Unfortunately, Sydney's newfound ability to see comes with a price. When the bandages are removed after the operation (revealing a surprising lack of swelling), she soon finds herself afflicted with horrific visions, involving both fiery disasters and a succession of vaguely menacing figures who are no longer alive. Needless to say, this results in a lot of embarrassing situations in which she sees things that are invisible to the other people in her life, including her sister (a wasted Parker Posey), her orchestra leader (a similarly wasted Rade Serbedzija) and her vision therapist (Alessandro Nivola).

Sydney eventually figures out that the problem stems from her eyes' donor, a young Mexican woman. Traveling with her therapist across the border, the pair discover that the woman had similar visions, particularly one relating to a devastating fire. It all winds up, in typical American horror film fashion, with a spectacular finale involving an explosive highway accident.

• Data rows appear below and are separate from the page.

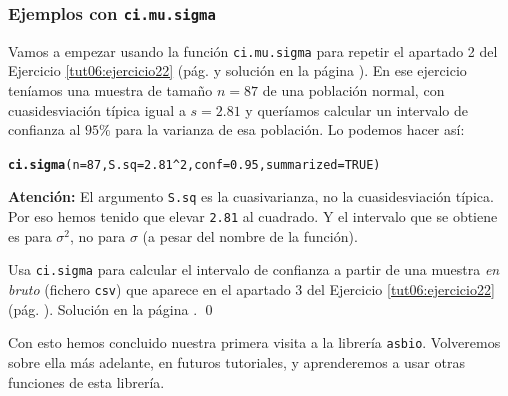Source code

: \documentclass[10pt,a4paper]{article}\usepackage[]{graphicx}\usepackage[]{color}
\makeatletter
\newcommand{\hlnum}[1]{\textcolor[rgb]{0.686,0.059,0.569}{#1}}%
\newcommand{\hlopt}[1]{\textcolor[rgb]{0,0,0}{#1}}%
\newcommand{\hlstd}[1]{\textcolor[rgb]{0.345,0.345,0.345}{#1}}%
\newcommand{\hlkwc}[1]{\textcolor[rgb]{0.333,0.667,0.333}{#1}}%
\newcommand{\hlkwd}[1]{\textcolor[rgb]{0.737,0.353,0.396}{\textbf{#1}}}%
\newenvironment{kframe}{%
 \def\at@end@of@kframe{}%
 \ifinner\ifhmode%
  \def\at@end@of@kframe{\end{minipage}}%
  \begin{minipage}{\columnwidth}%
 \fi\fi%
 \def\FrameCommand##1{\hskip\@totalleftmargin \hskip-\fboxsep
 \colorbox{shadecolor}{##1}\hskip-\fboxsep
     \hskip-\linewidth \hskip-\@totalleftmargin \hskip\columnwidth}%
 \MakeFramed {\advance\hsize-\width
   \@totalleftmargin\z@ \linewidth\hsize
   \@setminipage}}%
 {\par\unskip\endMakeFramed%
 \at@end@of@kframe}
\newenvironment{knitrout}{}{} %
\newcounter {cont01}
\makeatother
\begin{document}
\subsubsection*{Ejemplos con {\tt ci.mu.sigma}}

Vamos a empezar usando la función {\tt ci.mu.sigma} para repetir el apartado 2 del Ejercicio \ref{tut06:ejercicio22} (pág. \pageref{tut06:ejercicio22} y solución en la página \pageref{tut06:ejercicio22:sol}). En ese ejercicio teníamos una muestra de tamaño $n=87$ de una población normal, con cuasidesviación típica igual a $s=2.81$ y queríamos calcular un intervalo de confianza al $95\%$ para la varianza de esa población. Lo podemos hacer así:
\begin{knitrout}
\color{fgcolor}\begin{kframe}
\begin{alltt}
\hlkwd{ci.sigma}\hlstd{(}\hlkwc{n}\hlstd{=}\hlnum{87}\hlstd{,} \hlkwc{S.sq} \hlstd{=} \hlnum{2.81}\hlopt{^}\hlnum{2}\hlstd{,} \hlkwc{conf}\hlstd{=}\hlnum{0.95}\hlstd{,} \hlkwc{summarized}\hlstd{=}\hlnum{TRUE}\hlstd{)}
\end{alltt}


{\ttfamily\noindent\bfseries{}}\end{kframe}
\end{knitrout}
{\bf Atención:} El argumento {\tt S.sq} es la cuasivarianza, no la cuasidesviación típica. Por eso hemos tenido que elevar {\tt 2.81} al cuadrado. Y el intervalo que se obtiene es para $\sigma^2$, no para $\sigma$ (a pesar del nombre de la función).

\begin{ejercicio}
\label{tut06:ejercicio25}
Usa {\tt ci.sigma} para calcular el intervalo de confianza a partir de una muestra {\em en bruto} (fichero {\tt csv}) que aparece en el apartado 3 del Ejercicio \ref{tut06:ejercicio22} (pág. \pageref{tut06:ejercicio22}). Solución en la página \pageref{tut06:ejercicio25:sol}.
\qed
\end{ejercicio}

Con esto hemos concluido nuestra primera visita a la librería {\tt asbio}. Volveremos sobre ella más adelante, en futuros tutoriales, y aprenderemos a usar otras funciones de esta librería.


%
%
%
\end{document}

The filmmakers do an effective job of conveying the main character's visual disorientation before getting to the main business at hand. But though some of the sequences are impressively spooky -- like the one in which Sydney encounters a startled woman who has just been killed in an accident -- their effectiveness is marred by such overkill as the shrieking ghouls who escort the ghosts.

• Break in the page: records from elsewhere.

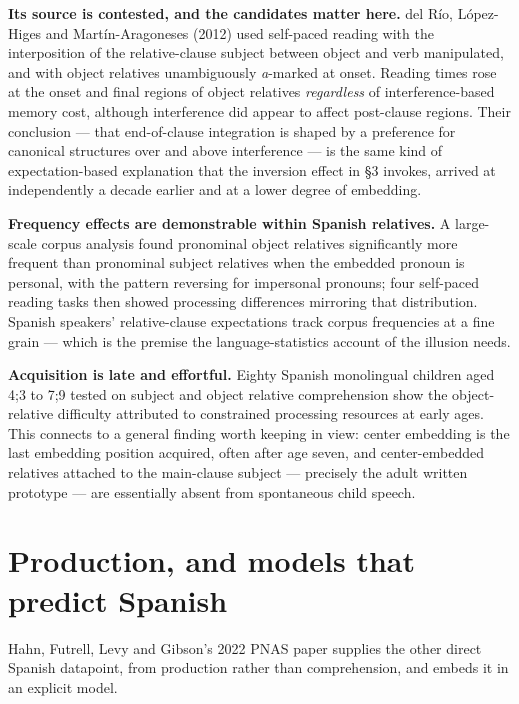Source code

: \documentclass[11pt, a4paper]{article}
\begin{document}
\textbf{Its source is contested, and the candidates matter here.} del Río, López-Higes and Martín-Aragoneses (2012) used self-paced reading with the interposition of the relative-clause subject between object and verb manipulated, and with object relatives unambiguously \emph{a}-marked at onset. Reading times rose at the onset and final regions of object relatives \emph{regardless} of interference-based memory cost, although interference did appear to affect post-clause regions. Their conclusion --- that end-of-clause integration is shaped by a preference for canonical structures over and above interference --- is the same kind of expectation-based explanation that the inversion effect in \S3 invokes, arrived at independently a decade earlier and at a lower degree of embedding.

\textbf{Frequency effects are demonstrable within Spanish relatives.} A large-scale corpus analysis found pronominal object relatives significantly more frequent than pronominal subject relatives when the embedded pronoun is personal, with the pattern reversing for impersonal pronouns; four self-paced reading tasks then showed processing differences mirroring that distribution. Spanish speakers' relative-clause expectations track corpus frequencies at a fine grain --- which is the premise the language-statistics account of the illusion needs.

\textbf{Acquisition is late and effortful.} Eighty Spanish monolingual children aged 4;3 to 7;9 tested on subject and object relative comprehension show the object-relative difficulty attributed to constrained processing resources at early ages. This connects to a general finding worth keeping in view: center embedding is the last embedding position acquired, often after age seven, and center-embedded relatives attached to the main-clause subject --- precisely the adult written prototype --- are essentially absent from spontaneous child speech.

\section{Production, and models that predict Spanish}

Hahn, Futrell, Levy and Gibson's 2022 PNAS paper supplies the other direct Spanish datapoint, from production rather than comprehension, and embeds it in an explicit model.
\end{document}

Naturally, the visions also are accompanied by deafeningly loud noises (why Sydney hears as well as sees them is a mystery), though in this film's universe, even the sound of a cappuccino maker is fraught with peril.

Cast:

Sydney Wells: Jessica Alba

Dr. Paul Faulkner: Alessandro Nivola

Helen Wells: Parker Posey

Simon McCullough: Rade Serbedzija

Directors: David Moreau, Xavier Palud; Screenwriter: Sebastian Gutierrez; Producers: Paula Wagner, Don Granger, Michelle Manning; Executive producers: Mike Elliott, Peter Chan, Roy Lee, Doug Davison, Michael Paseornek, Peter Block, Tom Ortenberg, Darren Miller; Director of photography: Jeffrey Jur; Production designer: James Spencer; Music: Marco Beltrami; Costume designer: Michael Dennison; Editor: Patrick Lussier.